» Entries shown
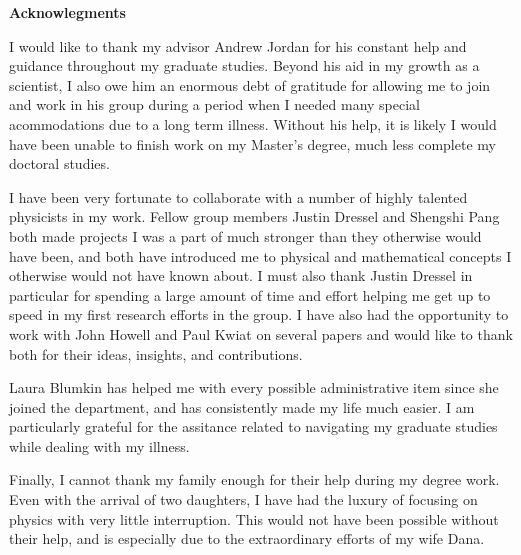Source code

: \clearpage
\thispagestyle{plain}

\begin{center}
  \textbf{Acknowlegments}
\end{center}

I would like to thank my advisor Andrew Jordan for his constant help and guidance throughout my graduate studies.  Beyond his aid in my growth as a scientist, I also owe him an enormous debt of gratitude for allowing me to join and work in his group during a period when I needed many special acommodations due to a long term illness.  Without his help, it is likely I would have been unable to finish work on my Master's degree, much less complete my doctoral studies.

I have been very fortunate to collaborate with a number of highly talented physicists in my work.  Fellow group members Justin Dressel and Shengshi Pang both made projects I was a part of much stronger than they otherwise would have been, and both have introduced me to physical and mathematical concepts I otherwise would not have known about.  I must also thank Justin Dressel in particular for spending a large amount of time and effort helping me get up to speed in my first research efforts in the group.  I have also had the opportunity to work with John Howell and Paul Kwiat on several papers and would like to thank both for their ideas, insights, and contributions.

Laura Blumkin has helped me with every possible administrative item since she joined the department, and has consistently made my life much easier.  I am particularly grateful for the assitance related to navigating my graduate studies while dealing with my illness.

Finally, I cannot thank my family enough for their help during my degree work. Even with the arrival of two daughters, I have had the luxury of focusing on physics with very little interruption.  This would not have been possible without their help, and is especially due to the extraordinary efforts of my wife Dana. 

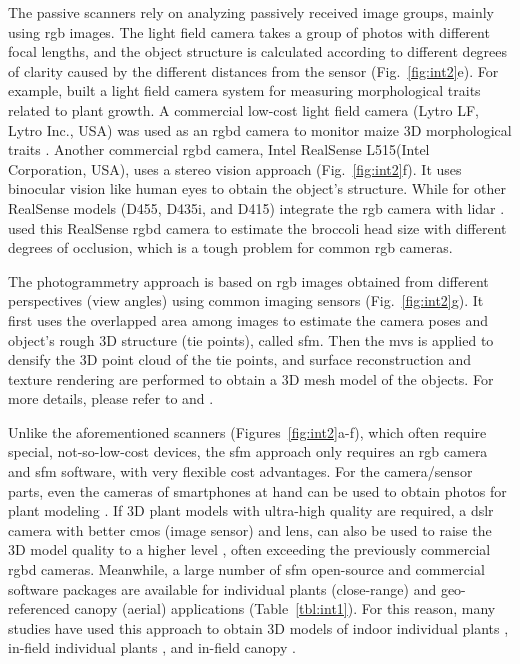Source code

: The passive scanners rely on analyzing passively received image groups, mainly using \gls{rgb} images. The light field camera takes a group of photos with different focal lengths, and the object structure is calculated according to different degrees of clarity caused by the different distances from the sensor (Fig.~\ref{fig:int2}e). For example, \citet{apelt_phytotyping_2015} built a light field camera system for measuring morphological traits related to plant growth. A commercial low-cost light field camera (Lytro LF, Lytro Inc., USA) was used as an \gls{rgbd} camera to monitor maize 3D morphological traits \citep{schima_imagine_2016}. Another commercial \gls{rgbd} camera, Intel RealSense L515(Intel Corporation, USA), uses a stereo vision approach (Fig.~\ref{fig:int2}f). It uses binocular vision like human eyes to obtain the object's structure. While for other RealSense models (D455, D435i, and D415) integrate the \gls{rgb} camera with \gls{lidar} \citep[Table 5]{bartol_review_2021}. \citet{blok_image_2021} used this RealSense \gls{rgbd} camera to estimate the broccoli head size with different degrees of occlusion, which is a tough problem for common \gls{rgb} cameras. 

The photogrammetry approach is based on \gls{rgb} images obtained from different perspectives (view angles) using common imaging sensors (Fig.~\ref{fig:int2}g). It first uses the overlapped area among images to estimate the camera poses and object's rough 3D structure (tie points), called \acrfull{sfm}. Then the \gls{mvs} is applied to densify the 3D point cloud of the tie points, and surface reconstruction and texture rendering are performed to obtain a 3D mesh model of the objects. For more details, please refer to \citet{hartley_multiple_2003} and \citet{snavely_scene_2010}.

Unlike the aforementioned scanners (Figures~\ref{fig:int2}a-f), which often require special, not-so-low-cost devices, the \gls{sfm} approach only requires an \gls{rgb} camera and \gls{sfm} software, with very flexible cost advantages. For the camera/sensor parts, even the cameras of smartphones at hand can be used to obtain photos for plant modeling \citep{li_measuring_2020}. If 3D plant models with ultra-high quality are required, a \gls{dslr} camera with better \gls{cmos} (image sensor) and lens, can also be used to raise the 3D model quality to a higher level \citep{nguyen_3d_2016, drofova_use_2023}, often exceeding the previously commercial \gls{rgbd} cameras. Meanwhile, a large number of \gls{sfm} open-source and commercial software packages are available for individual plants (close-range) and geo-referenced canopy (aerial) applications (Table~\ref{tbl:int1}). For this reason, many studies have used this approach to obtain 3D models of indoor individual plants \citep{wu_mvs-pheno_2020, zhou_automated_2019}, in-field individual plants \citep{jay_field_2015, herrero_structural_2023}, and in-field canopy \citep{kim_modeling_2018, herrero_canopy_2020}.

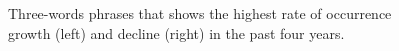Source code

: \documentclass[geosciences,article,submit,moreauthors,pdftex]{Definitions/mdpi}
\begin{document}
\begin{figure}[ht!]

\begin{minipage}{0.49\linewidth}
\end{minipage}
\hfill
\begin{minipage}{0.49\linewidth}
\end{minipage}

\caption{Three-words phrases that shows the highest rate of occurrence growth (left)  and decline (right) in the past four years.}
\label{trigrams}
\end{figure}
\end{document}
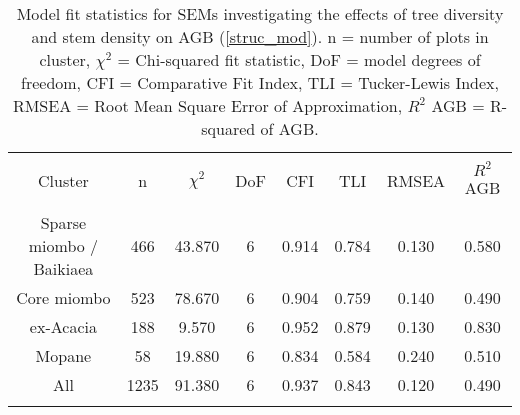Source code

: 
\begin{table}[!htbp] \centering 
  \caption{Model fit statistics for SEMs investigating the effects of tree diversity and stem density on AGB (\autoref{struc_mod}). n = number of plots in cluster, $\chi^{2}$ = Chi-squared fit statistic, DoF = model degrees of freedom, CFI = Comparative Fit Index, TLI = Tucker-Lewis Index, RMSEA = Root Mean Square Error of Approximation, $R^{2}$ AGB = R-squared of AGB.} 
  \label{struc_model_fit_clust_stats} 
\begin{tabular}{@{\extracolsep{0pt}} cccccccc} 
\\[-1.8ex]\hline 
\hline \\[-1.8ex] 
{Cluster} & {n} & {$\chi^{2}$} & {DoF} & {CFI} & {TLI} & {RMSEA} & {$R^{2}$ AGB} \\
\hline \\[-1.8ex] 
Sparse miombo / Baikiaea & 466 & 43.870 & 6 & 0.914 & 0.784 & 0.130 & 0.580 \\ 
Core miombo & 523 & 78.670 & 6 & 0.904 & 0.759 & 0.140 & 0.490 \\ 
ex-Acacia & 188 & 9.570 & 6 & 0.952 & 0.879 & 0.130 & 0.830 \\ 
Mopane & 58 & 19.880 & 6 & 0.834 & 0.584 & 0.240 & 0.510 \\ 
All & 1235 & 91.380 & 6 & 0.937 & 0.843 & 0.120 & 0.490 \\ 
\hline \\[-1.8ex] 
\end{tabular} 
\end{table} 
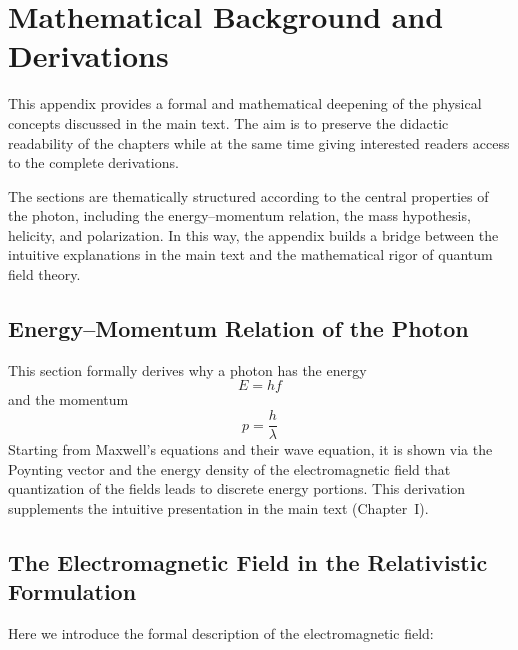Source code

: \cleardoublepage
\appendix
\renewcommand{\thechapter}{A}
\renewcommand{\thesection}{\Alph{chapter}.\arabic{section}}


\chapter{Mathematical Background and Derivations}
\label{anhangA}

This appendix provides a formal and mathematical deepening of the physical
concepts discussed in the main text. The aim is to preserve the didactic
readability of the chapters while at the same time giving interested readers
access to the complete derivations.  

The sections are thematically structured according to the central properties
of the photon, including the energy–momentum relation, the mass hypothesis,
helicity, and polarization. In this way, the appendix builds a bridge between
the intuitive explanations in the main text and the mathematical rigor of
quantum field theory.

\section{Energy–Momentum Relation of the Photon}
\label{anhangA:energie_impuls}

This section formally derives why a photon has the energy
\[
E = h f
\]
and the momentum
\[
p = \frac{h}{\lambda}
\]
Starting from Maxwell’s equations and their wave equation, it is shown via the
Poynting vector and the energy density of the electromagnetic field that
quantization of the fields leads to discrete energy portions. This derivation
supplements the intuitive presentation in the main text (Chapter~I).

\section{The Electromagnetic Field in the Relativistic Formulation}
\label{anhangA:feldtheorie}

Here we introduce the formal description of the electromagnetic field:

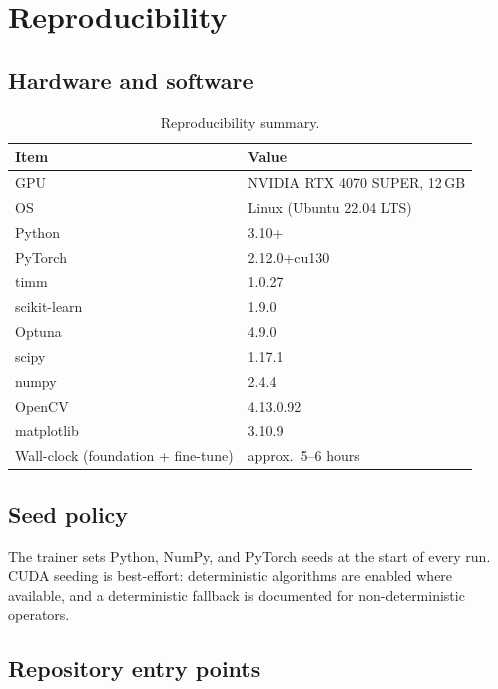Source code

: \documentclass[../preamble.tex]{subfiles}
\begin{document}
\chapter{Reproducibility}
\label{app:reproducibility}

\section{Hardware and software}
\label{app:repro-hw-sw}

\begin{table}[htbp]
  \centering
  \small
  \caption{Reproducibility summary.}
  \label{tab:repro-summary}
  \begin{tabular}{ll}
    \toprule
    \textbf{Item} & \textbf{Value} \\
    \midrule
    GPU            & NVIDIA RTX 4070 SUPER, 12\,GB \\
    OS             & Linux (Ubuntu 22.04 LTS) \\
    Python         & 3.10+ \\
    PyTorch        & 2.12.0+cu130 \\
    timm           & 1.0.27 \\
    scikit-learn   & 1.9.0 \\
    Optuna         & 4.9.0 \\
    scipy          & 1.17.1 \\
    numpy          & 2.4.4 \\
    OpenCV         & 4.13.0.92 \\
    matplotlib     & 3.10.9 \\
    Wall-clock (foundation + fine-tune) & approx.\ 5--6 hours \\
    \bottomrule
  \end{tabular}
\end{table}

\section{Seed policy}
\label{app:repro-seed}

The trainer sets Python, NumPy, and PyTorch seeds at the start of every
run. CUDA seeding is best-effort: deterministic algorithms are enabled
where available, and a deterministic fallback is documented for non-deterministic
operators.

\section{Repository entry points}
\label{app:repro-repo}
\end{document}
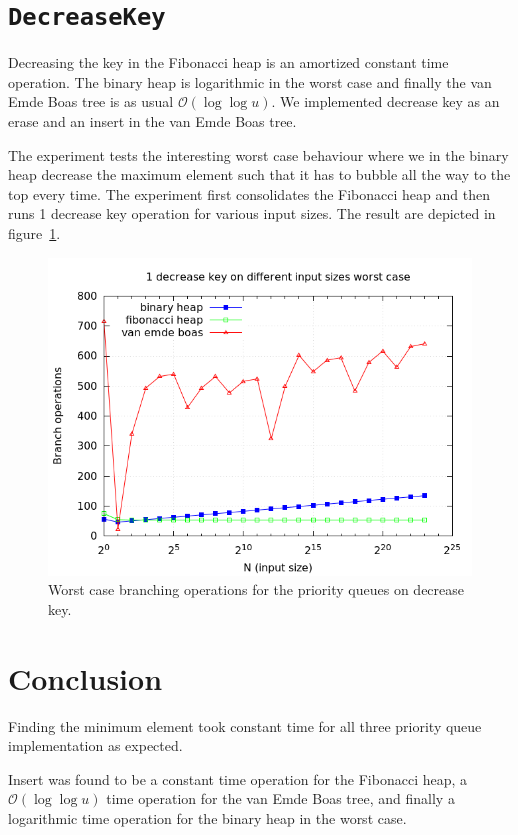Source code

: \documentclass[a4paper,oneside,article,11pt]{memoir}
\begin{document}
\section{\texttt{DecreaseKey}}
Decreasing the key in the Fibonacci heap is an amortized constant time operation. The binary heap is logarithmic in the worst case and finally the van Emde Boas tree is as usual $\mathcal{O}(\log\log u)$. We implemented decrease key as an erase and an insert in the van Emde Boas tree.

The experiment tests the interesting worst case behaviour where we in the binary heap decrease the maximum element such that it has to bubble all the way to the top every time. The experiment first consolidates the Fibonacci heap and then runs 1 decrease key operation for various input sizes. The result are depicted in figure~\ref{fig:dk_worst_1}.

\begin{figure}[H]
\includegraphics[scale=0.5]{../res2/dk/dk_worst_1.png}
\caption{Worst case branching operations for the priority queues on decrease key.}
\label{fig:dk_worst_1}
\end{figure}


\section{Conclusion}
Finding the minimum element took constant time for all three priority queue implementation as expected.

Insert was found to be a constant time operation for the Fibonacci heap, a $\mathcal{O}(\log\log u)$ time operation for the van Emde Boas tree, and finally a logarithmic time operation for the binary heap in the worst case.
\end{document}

» Your assignment
If a line in the records contains the word "that", copy it.

» Written response
\caption{Three-words phrases that shows the highest rate of occurrence growth (left)  and decline (right) in the past four years.}
Poynting vector and the energy density of the electromagnetic field that
The experiment tests the interesting worst case behaviour where we in the binary heap decrease the maximum element such that it has to bubble all the way to the top every time. The experiment first consolidates the Fibonacci heap and then runs 1 decrease key operation for various input sizes. The result are depicted in figure~\ref{fig:dk_worst_1}.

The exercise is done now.